Not sure it's aiming at quite the same target user as the OP article though,
which is targeting the true beginner. LearnGitBranching is maybe slightly more
advanced?

------
amanzi
Nice article, here's some feedback for you. The explanation for Branches could
do with some re-wording. This sentence in particular is hard to digest:
"Examples of these include -c, -m, -d, respectively standing for copy, move
and delete with first two operating on first passed branch as the original one
or (if only one has been passed) the one currently worked on."

I think the Checkouts example should be changed to:

    
    
      git checkout my-branch
    

This will continues from the previous example to show that you're checking out
the branch you just created.

In the Push & Pull section, this doesn't make sense to me: "...in the form of
git pull command, which automatically fetches and merges your current branch
with the main remote one." Perhaps better worded as: "...in the form of git
pull command, which automatically fetches the remote branch and merges with
your current local branch.

------
newzucanuze
I didn't investigate why, but this page takes up an increasingly high amount
of system resources (RAM in particular) in FireFox.
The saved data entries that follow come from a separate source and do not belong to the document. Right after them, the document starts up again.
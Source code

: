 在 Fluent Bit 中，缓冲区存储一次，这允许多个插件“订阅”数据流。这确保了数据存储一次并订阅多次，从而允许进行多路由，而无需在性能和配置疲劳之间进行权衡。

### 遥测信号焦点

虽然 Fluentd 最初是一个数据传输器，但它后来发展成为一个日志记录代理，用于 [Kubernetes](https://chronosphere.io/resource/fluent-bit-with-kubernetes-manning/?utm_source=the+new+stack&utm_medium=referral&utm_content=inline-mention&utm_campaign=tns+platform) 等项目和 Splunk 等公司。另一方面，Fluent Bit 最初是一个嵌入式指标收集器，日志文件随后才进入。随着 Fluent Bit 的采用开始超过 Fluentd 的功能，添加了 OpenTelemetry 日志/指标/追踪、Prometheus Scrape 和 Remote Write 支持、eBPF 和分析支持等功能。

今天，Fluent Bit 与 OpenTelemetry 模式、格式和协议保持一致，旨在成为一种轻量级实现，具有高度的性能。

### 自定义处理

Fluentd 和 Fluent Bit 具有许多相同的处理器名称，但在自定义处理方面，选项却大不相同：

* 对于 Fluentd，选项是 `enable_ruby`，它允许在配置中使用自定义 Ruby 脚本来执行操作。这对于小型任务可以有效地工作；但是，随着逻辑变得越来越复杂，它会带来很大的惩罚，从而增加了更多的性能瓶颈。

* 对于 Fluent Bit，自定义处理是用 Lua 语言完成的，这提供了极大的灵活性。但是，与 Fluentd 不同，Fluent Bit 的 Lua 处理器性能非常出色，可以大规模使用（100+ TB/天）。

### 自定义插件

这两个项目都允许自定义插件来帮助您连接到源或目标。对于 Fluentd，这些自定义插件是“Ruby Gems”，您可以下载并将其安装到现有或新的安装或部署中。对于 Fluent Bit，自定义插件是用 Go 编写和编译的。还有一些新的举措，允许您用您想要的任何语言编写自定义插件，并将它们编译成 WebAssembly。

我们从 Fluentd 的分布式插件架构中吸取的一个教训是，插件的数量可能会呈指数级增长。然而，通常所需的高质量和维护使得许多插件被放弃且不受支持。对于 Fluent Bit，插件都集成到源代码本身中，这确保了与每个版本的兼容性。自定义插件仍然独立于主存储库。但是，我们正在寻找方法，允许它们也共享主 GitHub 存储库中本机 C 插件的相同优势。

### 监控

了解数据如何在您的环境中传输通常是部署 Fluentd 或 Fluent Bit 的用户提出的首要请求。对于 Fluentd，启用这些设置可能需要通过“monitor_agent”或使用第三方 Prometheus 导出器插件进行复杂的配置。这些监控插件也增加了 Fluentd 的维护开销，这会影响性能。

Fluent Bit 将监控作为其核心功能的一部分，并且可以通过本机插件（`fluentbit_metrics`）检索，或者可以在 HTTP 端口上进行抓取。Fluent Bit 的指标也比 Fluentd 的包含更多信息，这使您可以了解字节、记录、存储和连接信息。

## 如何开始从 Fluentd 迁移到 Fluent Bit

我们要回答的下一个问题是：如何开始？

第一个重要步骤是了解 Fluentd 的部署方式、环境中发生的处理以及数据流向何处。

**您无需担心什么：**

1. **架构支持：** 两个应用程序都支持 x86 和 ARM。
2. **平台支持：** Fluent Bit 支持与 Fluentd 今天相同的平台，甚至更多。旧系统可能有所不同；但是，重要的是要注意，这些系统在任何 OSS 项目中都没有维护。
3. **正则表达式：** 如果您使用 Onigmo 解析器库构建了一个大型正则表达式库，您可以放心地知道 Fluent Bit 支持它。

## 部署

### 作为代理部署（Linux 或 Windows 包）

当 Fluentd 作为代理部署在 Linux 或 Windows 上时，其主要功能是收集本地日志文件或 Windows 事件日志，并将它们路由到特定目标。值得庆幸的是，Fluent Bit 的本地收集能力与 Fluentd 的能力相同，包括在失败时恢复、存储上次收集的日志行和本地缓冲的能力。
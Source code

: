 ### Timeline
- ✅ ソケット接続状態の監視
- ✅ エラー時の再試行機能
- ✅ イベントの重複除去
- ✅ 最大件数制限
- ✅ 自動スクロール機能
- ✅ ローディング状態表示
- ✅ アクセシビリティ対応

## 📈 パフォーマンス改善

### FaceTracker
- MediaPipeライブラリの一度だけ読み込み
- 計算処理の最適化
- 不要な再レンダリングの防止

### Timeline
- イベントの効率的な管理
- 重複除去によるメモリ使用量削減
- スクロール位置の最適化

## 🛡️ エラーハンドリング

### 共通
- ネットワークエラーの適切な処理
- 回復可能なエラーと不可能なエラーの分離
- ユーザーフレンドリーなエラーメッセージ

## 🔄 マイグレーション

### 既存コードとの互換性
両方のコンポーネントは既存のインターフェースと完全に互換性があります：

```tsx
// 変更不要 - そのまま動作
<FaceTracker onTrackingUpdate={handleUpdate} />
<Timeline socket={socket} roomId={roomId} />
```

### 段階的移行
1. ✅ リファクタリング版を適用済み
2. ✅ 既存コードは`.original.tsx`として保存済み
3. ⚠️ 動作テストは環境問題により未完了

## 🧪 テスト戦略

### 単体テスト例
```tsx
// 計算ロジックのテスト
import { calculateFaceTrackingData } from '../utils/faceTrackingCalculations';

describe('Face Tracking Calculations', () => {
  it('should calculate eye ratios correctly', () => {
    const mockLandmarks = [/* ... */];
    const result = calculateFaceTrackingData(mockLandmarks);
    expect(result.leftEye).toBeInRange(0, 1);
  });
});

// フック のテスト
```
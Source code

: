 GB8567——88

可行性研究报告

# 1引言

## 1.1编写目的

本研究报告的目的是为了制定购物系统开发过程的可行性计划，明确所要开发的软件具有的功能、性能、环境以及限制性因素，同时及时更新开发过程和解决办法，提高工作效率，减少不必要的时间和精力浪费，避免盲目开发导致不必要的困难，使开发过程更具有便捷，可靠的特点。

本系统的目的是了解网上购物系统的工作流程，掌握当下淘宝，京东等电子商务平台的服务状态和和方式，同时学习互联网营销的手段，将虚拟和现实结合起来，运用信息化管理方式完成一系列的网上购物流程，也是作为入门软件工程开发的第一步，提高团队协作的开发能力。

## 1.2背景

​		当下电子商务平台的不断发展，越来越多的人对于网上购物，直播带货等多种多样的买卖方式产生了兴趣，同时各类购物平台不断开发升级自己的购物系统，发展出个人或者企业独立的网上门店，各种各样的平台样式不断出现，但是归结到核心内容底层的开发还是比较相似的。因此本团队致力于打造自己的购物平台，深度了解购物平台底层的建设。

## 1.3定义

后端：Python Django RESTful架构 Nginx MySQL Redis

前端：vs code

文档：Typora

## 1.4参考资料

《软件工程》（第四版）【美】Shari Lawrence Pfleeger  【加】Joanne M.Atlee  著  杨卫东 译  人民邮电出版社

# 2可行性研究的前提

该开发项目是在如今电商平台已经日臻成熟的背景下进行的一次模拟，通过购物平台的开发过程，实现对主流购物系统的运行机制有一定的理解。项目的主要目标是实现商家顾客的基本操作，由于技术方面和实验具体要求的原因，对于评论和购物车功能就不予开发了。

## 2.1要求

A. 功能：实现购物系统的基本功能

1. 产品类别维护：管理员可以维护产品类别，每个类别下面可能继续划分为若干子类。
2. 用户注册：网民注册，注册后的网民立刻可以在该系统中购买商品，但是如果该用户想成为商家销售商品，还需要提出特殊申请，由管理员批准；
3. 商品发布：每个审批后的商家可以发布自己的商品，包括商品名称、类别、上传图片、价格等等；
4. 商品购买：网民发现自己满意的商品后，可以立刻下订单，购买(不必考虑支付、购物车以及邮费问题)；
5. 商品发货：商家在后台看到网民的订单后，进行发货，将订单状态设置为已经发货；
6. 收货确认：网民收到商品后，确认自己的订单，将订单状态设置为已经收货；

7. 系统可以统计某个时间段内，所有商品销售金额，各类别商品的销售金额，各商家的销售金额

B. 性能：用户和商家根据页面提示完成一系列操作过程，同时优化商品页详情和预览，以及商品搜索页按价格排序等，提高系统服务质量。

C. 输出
I couldn't even finish the
article.

------
audiometry
This article would benefit from harsh editing to cut down all the unnecessary
prose. Just so much unnecessary talking. I felt like I galloped over multiple
fluff paragraphs before I got to “git init” before it resumed again.

------
t0mbstone
If you are new to git, the very first thing you should do is get a GUI. There
are plenty of good free ones. Github has one, or Sourcetree is another popular
choice.

You should also learn the command line, too, but it's really easy to shoot
yourself in the foot if you don't know what you are doing, and a GUI makes it
easier for beginners to get used to the whole paradigm first.

I have been using git for years now, and I use the CLI for lots of little one-
off things, but I use the GUI for making individual commits and merges.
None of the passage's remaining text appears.